▸ **WORK TASK**:
Could you transcribe every record below exactly, leaving out any pictures?

Collected data:

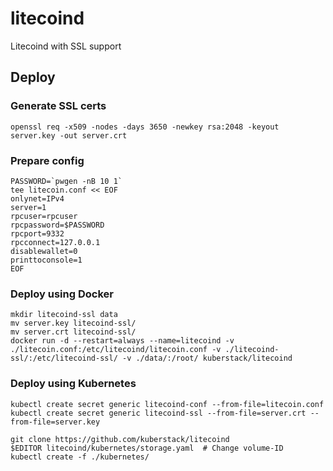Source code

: # litecoind
Litecoind with SSL support

## Deploy

### Generate SSL certs

    openssl req -x509 -nodes -days 3650 -newkey rsa:2048 -keyout server.key -out server.crt
    
### Prepare config

    PASSWORD=`pwgen -nB 10 1`
    tee litecoin.conf << EOF
    onlynet=IPv4
    server=1
    rpcuser=rpcuser
    rpcpassword=$PASSWORD
    rpcport=9332
    rpcconnect=127.0.0.1
    disablewallet=0
    printtoconsole=1
    EOF

### Deploy using Docker
    
    mkdir litecoind-ssl data
    mv server.key litecoind-ssl/
    mv server.crt litecoind-ssl/
    docker run -d --restart=always --name=litecoind -v ./litecoin.conf:/etc/litecoind/litecoin.conf -v ./litecoind-ssl/:/etc/litecoind-ssl/ -v ./data/:/root/ kuberstack/litecoind

### Deploy using Kubernetes

    kubectl create secret generic litecoind-conf --from-file=litecoin.conf
    kubectl create secret generic litecoind-ssl --from-file=server.crt --from-file=server.key
    
    git clone https://github.com/kuberstack/litecoind
    $EDITOR litecoind/kubernetes/storage.yaml  # Change volume-ID
    kubectl create -f ./kubernetes/
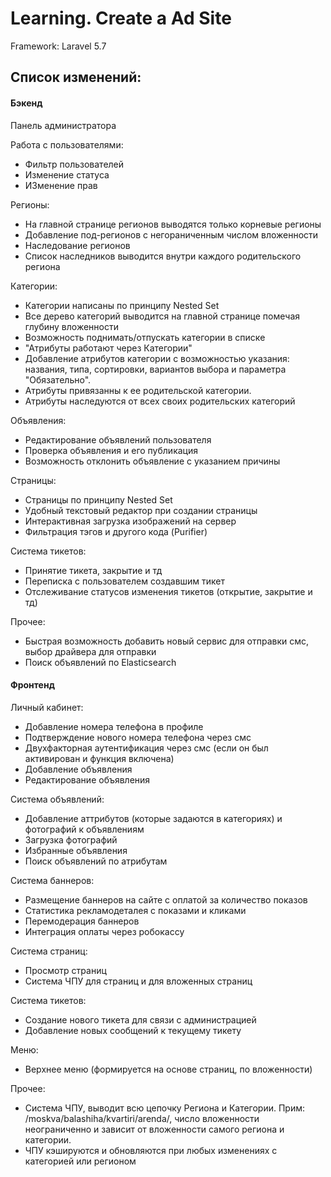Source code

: # Learning. Create a Ad Site

Framework: Laravel 5.7

Список изменений:
-

#### Бэкенд

Панель администратора

Работа с пользователями:

- Фильтр пользователей
- Изменение статуса
- ИЗменение прав

Регионы:

- На главной странице регионов выводятся только корневые регионы
- Добавление под-регионов с негораниченным числом вложенности
- Наследование регионов
- Список наследников выводится внутри каждого родительского региона

Категории:

- Категории написаны по принципу Nested Set
- Все дерево категорий выводится на главной странице помечая глубину вложенности
- Возможность поднимать/отпускать категории в списке
- "Атрибуты работают через Категории"
- Добавление атрибутов категории с возможностью указания: названия, типа, сортировки, 
вариантов выбора и параметра "Обязательно".
- Атрибуты привязанны к ее родительской категории.
- Атрибуты наследуются от всех своих родительских категорий

Объявления:

- Редактирование объявлений пользователя
- Проверка объявления и его публикация
- Возможность отклонить объявление с указанием причины

Страницы: 

- Страницы по принципу Nested Set
- Удобный текстовый редактор при создании страницы
- Интерактивная загрузка изображений на сервер
- Фильтрация тэгов и другого кода (Purifier)

Система тикетов:

- Принятие тикета, закрытие и тд
- Переписка с пользователем создавшим тикет 
- Отслеживание статусов изменения тикетов (открытие, закрытие и тд)

Прочее:

- Быстрая возможность добавить новый сервис для отправки смс, выбор драйвера для отправки
- Поиск объявлений по Elasticsearch

#### Фронтенд

Личный кабинет:

- Добавление номера телефона в профиле
- Подтверждение нового номера телефона через смс
- Двухфакторная аутентификация через смс (если он был активирован и функция включена)
- Добавление объявления
- Редактирование объявления

Система объявлений:

- Добавление аттрибутов (которые задаются в категориях) и фотографий к объявлениям
- Загрузка фотографий
- Избранные объявления
- Поиск объявлений по атрибутам

Система баннеров:

- Размещение баннеров на сайте с оплатой за количество показов
- Статистика рекламодеталея с показами и кликами
- Перемодерация баннеров
- Интеграция оплаты через робокассу

Система страниц:

- Просмотр страниц 
- Система ЧПУ для страниц и для вложенных страниц

Система тикетов:

- Создание нового тикета для связи с администрацией
- Добавление новых сообщений к текущему тикету

Меню:

- Верхнее меню (формируется на основе страниц, по вложенности)

Прочее:

- Система ЧПУ, выводит всю цепочку Региона и Категории. Прим: /moskva/balashiha/kvartiri/arenda/, число вложенности
 неограниченно и зависит от вложенности самого региона и категории.
- ЧПУ кэшируются и обновляются при любых изменениях с категорией или регионом 
 
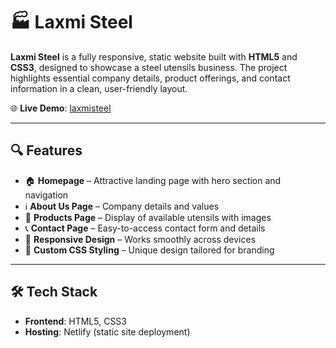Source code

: 

# 🏭 Laxmi Steel

**Laxmi Steel** is a fully responsive, static website built with **HTML5** and **CSS3**, designed to showcase a steel utensils business. The project highlights essential company details, product offerings, and contact information in a clean, user-friendly layout.

🌐 **Live Demo**: [laxmisteel](https://laxmisteel.netlify.app/)

---

## 🔍 Features

* 🏠 **Homepage** – Attractive landing page with hero section and navigation
* ℹ️ **About Us Page** – Company details and values
* 🛒 **Products Page** – Display of available utensils with images
* 📞 **Contact Page** – Easy-to-access contact form and details
* 📱 **Responsive Design** – Works smoothly across devices
* 🎨 **Custom CSS Styling** – Unique design tailored for branding

---

## 🛠️ Tech Stack

* **Frontend**: HTML5, CSS3
* **Hosting**: Netlify (static site deployment)
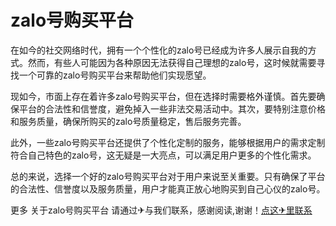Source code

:# zalo号购买平台

在如今的社交网络时代，拥有一个个性化的zalo号已经成为许多人展示自我的方式。然而，有些人可能因为各种原因无法获得自己理想的zalo号，这时候就需要寻找一个可靠的zalo号购买平台来帮助他们实现愿望。

现如今，市面上存在着许多zalo号购买平台，但在选择时需要格外谨慎。首先要确保平台的合法性和信誉度，避免掉入一些非法交易活动中。其次，要特别注意价格和服务质量，确保所购买的zalo号质量稳定，售后服务完善。

此外，一些zalo号购买平台还提供了个性化定制的服务，能够根据用户的需求定制符合自己特色的zalo号，这无疑是一大亮点，可以满足用户更多的个性化需求。

总的来说，选择一个好的zalo号购买平台对于用户来说至关重要。只有确保了平台的合法性、信誉度以及服务质量，用户才能真正放心地购买到自己心仪的zalo号。

更多 关于zalo号购买平台 请通过✈与我们联系，感谢阅读,谢谢！[点这✈里联系](https://www.k02.cc)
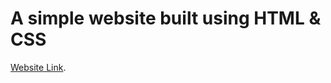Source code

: # A simple website built using HTML & CSS
[Website Link](https://sriramshiyam.github.io/teacozy.github.io/).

▸ **EXERCISE SOLUTION**:
Source code

: # litecoind
Litecoind with SSL support

## Deploy

### Generate SSL certs

    openssl req -x509 -nodes -days 3650 -newkey rsa:2048 -keyout server.key -out server.crt
    
### Prepare config

    PASSWORD=`pwgen -nB 10 1`
    tee litecoin.conf << EOF
    onlynet=IPv4
    server=1
    rpcuser=rpcuser
    rpcpassword=$PASSWORD
    rpcport=9332
    rpcconnect=127.0.0.1
    disablewallet=0
    printtoconsole=1
    EOF

### Deploy using Docker
    
    mkdir litecoind-ssl data
    mv server.key litecoind-ssl/
    mv server.crt litecoind-ssl/
    docker run -d --restart=always --name=litecoind -v ./litecoin.conf:/etc/litecoind/litecoin.conf -v ./litecoind-ssl/:/etc/litecoind-ssl/ -v ./data/:/root/ kuberstack/litecoind

### Deploy using Kubernetes

    kubectl create secret generic litecoind-conf --from-file=litecoin.conf
    kubectl create secret generic litecoind-ssl --from-file=server.crt --from-file=server.key
    
    git clone https://github.com/kuberstack/litecoind
    $EDITOR litecoind/kubernetes/storage.yaml  # Change volume-ID
    kubectl create -f ./kubernetes/
Source code

: # Learning. Create a Ad Site

Framework: Laravel 5.7

Список изменений:
-

#### Бэкенд

Панель администратора

Работа с пользователями:

- Фильтр пользователей
- Изменение статуса
- ИЗменение прав

Регионы:

- На главной странице регионов выводятся только корневые регионы
- Добавление под-регионов с негораниченным числом вложенности
- Наследование регионов
- Список наследников выводится внутри каждого родительского региона

Категории:

- Категории написаны по принципу Nested Set
- Все дерево категорий выводится на главной странице помечая глубину вложенности
- Возможность поднимать/отпускать категории в списке
- "Атрибуты работают через Категории"
- Добавление атрибутов категории с возможностью указания: названия, типа, сортировки, 
вариантов выбора и параметра "Обязательно".
- Атрибуты привязанны к ее родительской категории.
- Атрибуты наследуются от всех своих родительских категорий

Объявления:

- Редактирование объявлений пользователя
- Проверка объявления и его публикация
- Возможность отклонить объявление с указанием причины

Страницы: 

- Страницы по принципу Nested Set
- Удобный текстовый редактор при создании страницы
- Интерактивная загрузка изображений на сервер
- Фильтрация тэгов и другого кода (Purifier)

Система тикетов:

- Принятие тикета, закрытие и тд
- Переписка с пользователем создавшим тикет 
- Отслеживание статусов изменения тикетов (открытие, закрытие и тд)

Прочее:

- Быстрая возможность добавить новый сервис для отправки смс, выбор драйвера для отправки
- Поиск объявлений по Elasticsearch

#### Фронтенд

Личный кабинет:

- Добавление номера телефона в профиле
- Подтверждение нового номера телефона через смс
- Двухфакторная аутентификация через смс (если он был активирован и функция включена)
- Добавление объявления
- Редактирование объявления

Система объявлений:

- Добавление аттрибутов (которые задаются в категориях) и фотографий к объявлениям
- Загрузка фотографий
- Избранные объявления
- Поиск объявлений по атрибутам

Система баннеров:

- Размещение баннеров на сайте с оплатой за количество показов
- Статистика рекламодеталея с показами и кликами
- Перемодерация баннеров
- Интеграция оплаты через робокассу

Система страниц:

- Просмотр страниц 
- Система ЧПУ для страниц и для вложенных страниц

Система тикетов:

- Создание нового тикета для связи с администрацией
- Добавление новых сообщений к текущему тикету

Меню:

- Верхнее меню (формируется на основе страниц, по вложенности)

Прочее:

- Система ЧПУ, выводит всю цепочку Региона и Категории. Прим: /moskva/balashiha/kvartiri/arenda/, число вложенности
 неограниченно и зависит от вложенности самого региона и категории.
- ЧПУ кэшируются и обновляются при любых изменениях с категорией или регионом 
 
Source code

: 

# 🏭 Laxmi Steel

**Laxmi Steel** is a fully responsive, static website built with **HTML5** and **CSS3**, designed to showcase a steel utensils business. The project highlights essential company details, product offerings, and contact information in a clean, user-friendly layout.

🌐 **Live Demo**: [laxmisteel](https://laxmisteel.netlify.app/)

---

## 🔍 Features

* 🏠 **Homepage** – Attractive landing page with hero section and navigation
* ℹ️ **About Us Page** – Company details and values
* 🛒 **Products Page** – Display of available utensils with images
* 📞 **Contact Page** – Easy-to-access contact form and details
* 📱 **Responsive Design** – Works smoothly across devices
* 🎨 **Custom CSS Styling** – Unique design tailored for branding

---

## 🛠️ Tech Stack

* **Frontend**: HTML5, CSS3
* **Hosting**: Netlify (static site deployment)
Source code

:# zalo号购买平台

在如今的社交网络时代，拥有一个个性化的zalo号已经成为许多人展示自我的方式。然而，有些人可能因为各种原因无法获得自己理想的zalo号，这时候就需要寻找一个可靠的zalo号购买平台来帮助他们实现愿望。

现如今，市面上存在着许多zalo号购买平台，但在选择时需要格外谨慎。首先要确保平台的合法性和信誉度，避免掉入一些非法交易活动中。其次，要特别注意价格和服务质量，确保所购买的zalo号质量稳定，售后服务完善。

此外，一些zalo号购买平台还提供了个性化定制的服务，能够根据用户的需求定制符合自己特色的zalo号，这无疑是一大亮点，可以满足用户更多的个性化需求。

总的来说，选择一个好的zalo号购买平台对于用户来说至关重要。只有确保了平台的合法性、信誉度以及服务质量，用户才能真正放心地购买到自己心仪的zalo号。

更多 关于zalo号购买平台 请通过✈与我们联系，感谢阅读,谢谢！[点这✈里联系](https://www.k02.cc)
Source code

: # A simple website built using HTML & CSS
[Website Link](https://sriramshiyam.github.io/teacozy.github.io/).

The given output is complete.